DATA UNDER STUDY:
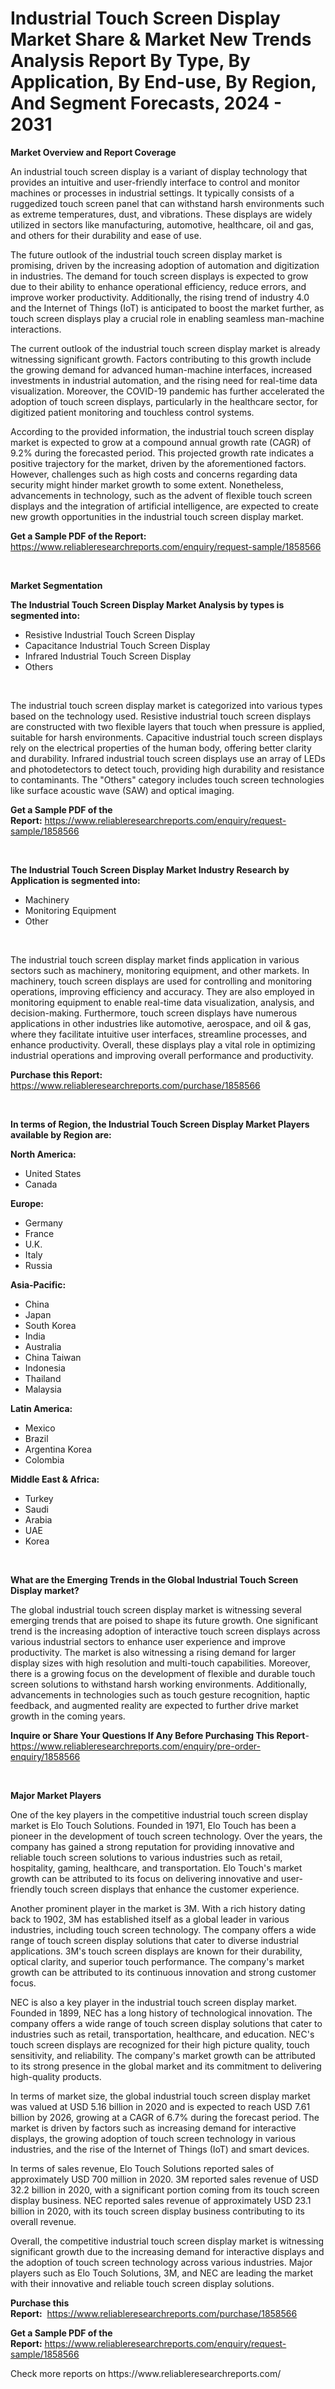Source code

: <p><h1>Industrial Touch Screen Display Market Share & Market New Trends Analysis Report By Type, By Application, By End-use, By Region, And Segment Forecasts, 2024 - 2031</h1></p><p><strong>Market Overview and Report Coverage</strong></p>
<p><p>An industrial touch screen display is a variant of display technology that provides an intuitive and user-friendly interface to control and monitor machines or processes in industrial settings. It typically consists of a ruggedized touch screen panel that can withstand harsh environments such as extreme temperatures, dust, and vibrations. These displays are widely utilized in sectors like manufacturing, automotive, healthcare, oil and gas, and others for their durability and ease of use.</p><p>The future outlook of the industrial touch screen display market is promising, driven by the increasing adoption of automation and digitization in industries. The demand for touch screen displays is expected to grow due to their ability to enhance operational efficiency, reduce errors, and improve worker productivity. Additionally, the rising trend of industry 4.0 and the Internet of Things (IoT) is anticipated to boost the market further, as touch screen displays play a crucial role in enabling seamless man-machine interactions.</p><p>The current outlook of the industrial touch screen display market is already witnessing significant growth. Factors contributing to this growth include the growing demand for advanced human-machine interfaces, increased investments in industrial automation, and the rising need for real-time data visualization. Moreover, the COVID-19 pandemic has further accelerated the adoption of touch screen displays, particularly in the healthcare sector, for digitized patient monitoring and touchless control systems.</p><p>According to the provided information, the industrial touch screen display market is expected to grow at a compound annual growth rate (CAGR) of 9.2% during the forecasted period. This projected growth rate indicates a positive trajectory for the market, driven by the aforementioned factors. However, challenges such as high costs and concerns regarding data security might hinder market growth to some extent. Nonetheless, advancements in technology, such as the advent of flexible touch screen displays and the integration of artificial intelligence, are expected to create new growth opportunities in the industrial touch screen display market.</p></p>
<p><strong>Get a Sample PDF of the Report:</strong> <a href="https://www.reliableresearchreports.com/enquiry/request-sample/1858566">https://www.reliableresearchreports.com/enquiry/request-sample/1858566</a></p>
<p>&nbsp;</p>
<p><strong>Market Segmentation</strong></p>
<p><strong>The Industrial Touch Screen Display Market Analysis by types is segmented into:</strong></p>
<p><ul><li>Resistive Industrial Touch Screen Display</li><li>Capacitance Industrial Touch Screen Display</li><li>Infrared Industrial Touch Screen Display</li><li>Others</li></ul></p>
<p>&nbsp;</p>
<p><p>The industrial touch screen display market is categorized into various types based on the technology used. Resistive industrial touch screen displays are constructed with two flexible layers that touch when pressure is applied, suitable for harsh environments. Capacitive industrial touch screen displays rely on the electrical properties of the human body, offering better clarity and durability. Infrared industrial touch screen displays use an array of LEDs and photodetectors to detect touch, providing high durability and resistance to contaminants. The "Others" category includes touch screen technologies like surface acoustic wave (SAW) and optical imaging.</p></p>
<p><strong>Get a Sample PDF of the Report:</strong>&nbsp;<a href="https://www.reliableresearchreports.com/enquiry/request-sample/1858566">https://www.reliableresearchreports.com/enquiry/request-sample/1858566</a></p>
<p>&nbsp;</p>
<p><strong>The Industrial Touch Screen Display Market Industry Research by Application is segmented into:</strong></p>
<p><ul><li>Machinery</li><li>Monitoring Equipment</li><li>Other</li></ul></p>
<p>&nbsp;</p>
<p><p>The industrial touch screen display market finds application in various sectors such as machinery, monitoring equipment, and other markets. In machinery, touch screen displays are used for controlling and monitoring operations, improving efficiency and accuracy. They are also employed in monitoring equipment to enable real-time data visualization, analysis, and decision-making. Furthermore, touch screen displays have numerous applications in other industries like automotive, aerospace, and oil & gas, where they facilitate intuitive user interfaces, streamline processes, and enhance productivity. Overall, these displays play a vital role in optimizing industrial operations and improving overall performance and productivity.</p></p>
<p><strong>Purchase this Report:</strong>&nbsp; <a href="https://www.reliableresearchreports.com/purchase/1858566">https://www.reliableresearchreports.com/purchase/1858566</a></p>
<p>&nbsp;</p>
<p><strong>In terms of Region, the Industrial Touch Screen Display Market Players available by Region are:</strong></p>
<p>
    <p> <strong> North America: </strong>
        <ul>
            <li>United States</li>
            <li>Canada</li>
        </ul>
        </p> 
    <p> <strong> Europe: </strong>
        <ul>
            <li>Germany</li>
            <li>France</li>
            <li>U.K.</li>
            <li>Italy</li>
            <li>Russia</li>
        </ul>
        </p> 
    <p> <strong> Asia-Pacific: </strong>
        <ul>
            <li>China</li>
            <li>Japan</li>
            <li>South Korea</li>
            <li>India</li>
            <li>Australia</li>
            <li>China Taiwan</li>
            <li>Indonesia</li>
            <li>Thailand</li>
            <li>Malaysia</li>
        </ul>
        </p> 
    <p> <strong> Latin America: </strong>
        <ul>
            <li>Mexico</li>
            <li>Brazil</li>
            <li>Argentina Korea</li>
            <li>Colombia</li>
        </ul>
        </p> 
    <p> <strong> Middle East & Africa: </strong>
        <ul>
            <li>Turkey</li>
            <li>Saudi</li>
            <li>Arabia</li>
            <li>UAE</li>
            <li>Korea</li>
        </ul>
    </p>
    </p>
<p>&nbsp;</p>
<p><strong>What are the Emerging Trends in the Global Industrial Touch Screen Display market?</strong></p>
<p><p>The global industrial touch screen display market is witnessing several emerging trends that are poised to shape its future growth. One significant trend is the increasing adoption of interactive touch screen displays across various industrial sectors to enhance user experience and improve productivity. The market is also witnessing a rising demand for larger display sizes with high resolution and multi-touch capabilities. Moreover, there is a growing focus on the development of flexible and durable touch screen solutions to withstand harsh working environments. Additionally, advancements in technologies such as touch gesture recognition, haptic feedback, and augmented reality are expected to further drive market growth in the coming years.</p></p>
<p><strong>Inquire or Share Your Questions If Any Before Purchasing This Report</strong>- <a href="https://www.reliableresearchreports.com/enquiry/pre-order-enquiry/1858566">https://www.reliableresearchreports.com/enquiry/pre-order-enquiry/1858566</a></p>
<p>&nbsp;</p>
<p><strong>Major Market Players</strong></p>
<p><p>One of the key players in the competitive industrial touch screen display market is Elo Touch Solutions. Founded in 1971, Elo Touch has been a pioneer in the development of touch screen technology. Over the years, the company has gained a strong reputation for providing innovative and reliable touch screen solutions to various industries such as retail, hospitality, gaming, healthcare, and transportation. Elo Touch's market growth can be attributed to its focus on delivering innovative and user-friendly touch screen displays that enhance the customer experience.</p><p>Another prominent player in the market is 3M. With a rich history dating back to 1902, 3M has established itself as a global leader in various industries, including touch screen technology. The company offers a wide range of touch screen display solutions that cater to diverse industrial applications. 3M's touch screen displays are known for their durability, optical clarity, and superior touch performance. The company's market growth can be attributed to its continuous innovation and strong customer focus.</p><p>NEC is also a key player in the industrial touch screen display market. Founded in 1899, NEC has a long history of technological innovation. The company offers a wide range of touch screen display solutions that cater to industries such as retail, transportation, healthcare, and education. NEC's touch screen displays are recognized for their high picture quality, touch sensitivity, and reliability. The company's market growth can be attributed to its strong presence in the global market and its commitment to delivering high-quality products.</p><p>In terms of market size, the global industrial touch screen display market was valued at USD 5.16 billion in 2020 and is expected to reach USD 7.61 billion by 2026, growing at a CAGR of 6.7% during the forecast period. The market is driven by factors such as increasing demand for interactive displays, the growing adoption of touch screen technology in various industries, and the rise of the Internet of Things (IoT) and smart devices.</p><p>In terms of sales revenue, Elo Touch Solutions reported sales of approximately USD 700 million in 2020. 3M reported sales revenue of USD 32.2 billion in 2020, with a significant portion coming from its touch screen display business. NEC reported sales revenue of approximately USD 23.1 billion in 2020, with its touch screen display business contributing to its overall revenue.</p><p>Overall, the competitive industrial touch screen display market is witnessing significant growth due to the increasing demand for interactive displays and the adoption of touch screen technology across various industries. Major players such as Elo Touch Solutions, 3M, and NEC are leading the market with their innovative and reliable touch screen display solutions.</p></p>
<p><strong>Purchase this Report:</strong>&nbsp;&nbsp;<a href="https://www.reliableresearchreports.com/purchase/1858566">https://www.reliableresearchreports.com/purchase/1858566</a></p>
<p></p>
<p><strong>Get a Sample PDF of the Report:</strong>&nbsp;<a href="https://www.reliableresearchreports.com/enquiry/request-sample/1858566">https://www.reliableresearchreports.com/enquiry/request-sample/1858566</a></p>
<p>Check more reports on https://www.reliableresearchreports.com/</p>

EXERCISE PROMPT:
Copy all lines of the records in which the string "purchase" can be found.

YOUR RESPONSE:
<p><strong>Purchase this Report:</strong>&nbsp; <a href="https://www.reliableresearchreports.com/purchase/1858566">https://www.reliableresearchreports.com/purchase/1858566</a></p>
<p><strong>Purchase this Report:</strong>&nbsp;&nbsp;<a href="https://www.reliableresearchreports.com/purchase/1858566">https://www.reliableresearchreports.com/purchase/1858566</a></p>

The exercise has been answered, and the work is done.